Se le strategie illustrate finora erano finalizzate a influenzare le strutture di pensiero per poi avere delle ricadute e delle conseguenze sulle modalità di comportamento dei consumatori, ne esistono altre strategie, come le seguenti, che si indirizzano direttamente al comportamento senza l’intermediazione della SMR (struttura mentale di riferimento). Infatti i rapporti fra SMR e comportamento non sono così rigidamente fissati e delle modifiche al comportamento possono spesso intervenire, ma solo quando il processo comportamentale è in forte contrapposizione o sfasamento rispetto alle strutture mentali.
Si prenda il caso del tabacco: la convinzione e anche la presa di coscienza a livello cognitivo dei danni legati al fumo e della sgradevolezza dei suoi effetti non comporta spesso una modificazione del comportamento di chi invece continua a fumare pur consapevole dei rischi; per modificare questo atteggiamento, dunque, la pubblicità deve indirizzarsi più direttamente a influenzare il comportamento, agendo in qualche modo a livello “organico” (l’utente continua a fumare perché, oltre alla consapevolezza, non nota conseguenze fisiche su di sé). A riguardo funzionano dunque bene le campagna che cercano di veicolare messaggi forti e impattanti, per così dire concreti, che alle statistiche astratte sostituiscono immagini shock, esempi di danneggiamenti organici e riferimenti a conseguenze strettamente personali più che collettivo-sociali. Altrimenti si rischia che prevalgano i comportamenti primitivi rispetto a quelli di coscienza.
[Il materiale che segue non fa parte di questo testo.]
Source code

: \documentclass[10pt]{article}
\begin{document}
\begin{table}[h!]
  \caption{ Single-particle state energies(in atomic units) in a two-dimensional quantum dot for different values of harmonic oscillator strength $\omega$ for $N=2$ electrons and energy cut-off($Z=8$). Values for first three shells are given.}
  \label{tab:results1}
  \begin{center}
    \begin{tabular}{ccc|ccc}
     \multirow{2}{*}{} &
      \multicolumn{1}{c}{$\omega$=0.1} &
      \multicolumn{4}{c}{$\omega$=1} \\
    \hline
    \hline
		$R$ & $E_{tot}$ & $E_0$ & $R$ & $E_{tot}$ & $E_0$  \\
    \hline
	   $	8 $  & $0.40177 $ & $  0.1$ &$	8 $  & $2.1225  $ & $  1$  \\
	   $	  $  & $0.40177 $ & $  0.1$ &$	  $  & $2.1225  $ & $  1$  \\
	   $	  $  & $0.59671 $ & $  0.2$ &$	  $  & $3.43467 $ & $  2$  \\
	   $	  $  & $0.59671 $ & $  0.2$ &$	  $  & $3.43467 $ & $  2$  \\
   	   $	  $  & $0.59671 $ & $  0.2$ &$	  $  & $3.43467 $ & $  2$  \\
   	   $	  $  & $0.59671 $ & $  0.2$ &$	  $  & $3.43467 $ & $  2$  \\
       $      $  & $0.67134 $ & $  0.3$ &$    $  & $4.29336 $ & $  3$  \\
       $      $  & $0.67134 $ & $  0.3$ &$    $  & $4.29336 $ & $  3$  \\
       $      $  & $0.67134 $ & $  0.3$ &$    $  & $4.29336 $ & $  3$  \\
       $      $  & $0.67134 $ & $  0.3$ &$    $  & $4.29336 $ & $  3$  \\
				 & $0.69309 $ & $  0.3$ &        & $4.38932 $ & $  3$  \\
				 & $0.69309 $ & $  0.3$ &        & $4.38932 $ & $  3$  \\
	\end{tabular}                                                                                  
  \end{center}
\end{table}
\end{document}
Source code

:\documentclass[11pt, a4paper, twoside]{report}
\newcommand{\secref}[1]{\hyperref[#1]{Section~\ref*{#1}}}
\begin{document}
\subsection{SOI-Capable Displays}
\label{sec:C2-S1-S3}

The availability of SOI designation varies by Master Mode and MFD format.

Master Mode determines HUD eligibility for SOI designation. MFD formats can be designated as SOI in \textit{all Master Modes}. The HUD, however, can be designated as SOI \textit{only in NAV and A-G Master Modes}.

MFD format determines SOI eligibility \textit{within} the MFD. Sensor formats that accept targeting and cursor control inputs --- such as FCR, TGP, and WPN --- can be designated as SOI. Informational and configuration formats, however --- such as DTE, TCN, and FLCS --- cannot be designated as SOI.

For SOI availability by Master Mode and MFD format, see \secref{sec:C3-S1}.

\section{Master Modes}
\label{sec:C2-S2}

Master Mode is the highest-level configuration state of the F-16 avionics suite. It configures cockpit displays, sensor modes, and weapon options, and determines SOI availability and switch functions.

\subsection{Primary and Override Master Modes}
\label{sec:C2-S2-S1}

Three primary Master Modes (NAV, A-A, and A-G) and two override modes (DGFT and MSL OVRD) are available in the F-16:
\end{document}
Ci sono altri tipi di comunicazione, poi, che non passano nemmeno attraverso i processi mentali strutturati in quanto si rivolgono a settori della nostra mente estremamente semplici e quindi hanno un riflesso praticamente immediato sul comportamento. Succede ad esempio per quanto riguarda l’acquisto di prodotti casalinghi molto comuni, come ad esempio i detersivi o la pasta: molto spesso a livello mentale per questo tipo di prodotti non c’è una vera distinzione di marca o di valutazione d’immagine, ma semplicemente dominano automatismi o preferenze di prezzo. A questo livello il marketing può intervenire semplicemente rendendo più visibile o appetibile il proprio prodotto (migliore esposizione, offerte, campagna di persuasione molto insistenti ecc.).
Sempre a livello di comportamento diretto funzionano le cosiddette pubblicità segnale, ovvero quel tipo di advertising che si lega strettamente ad abitudini cicliche, all’associazione immediata in riferimento a una parola o a un simbolo, alle azioni svolte in un certo orario ecc. Queste campagne vogliono proprio rinsaldare certi automatismi (il caffè dopo pranzo, quel preciso giornale alla domenica, il certo programma tv alla certa ora ecc.) che funzionano in modo immediato e non intermediato. Insomma, spesso puntare all’inconsapevolezza del consumatore è la tattica pubblicitaria più inseguita.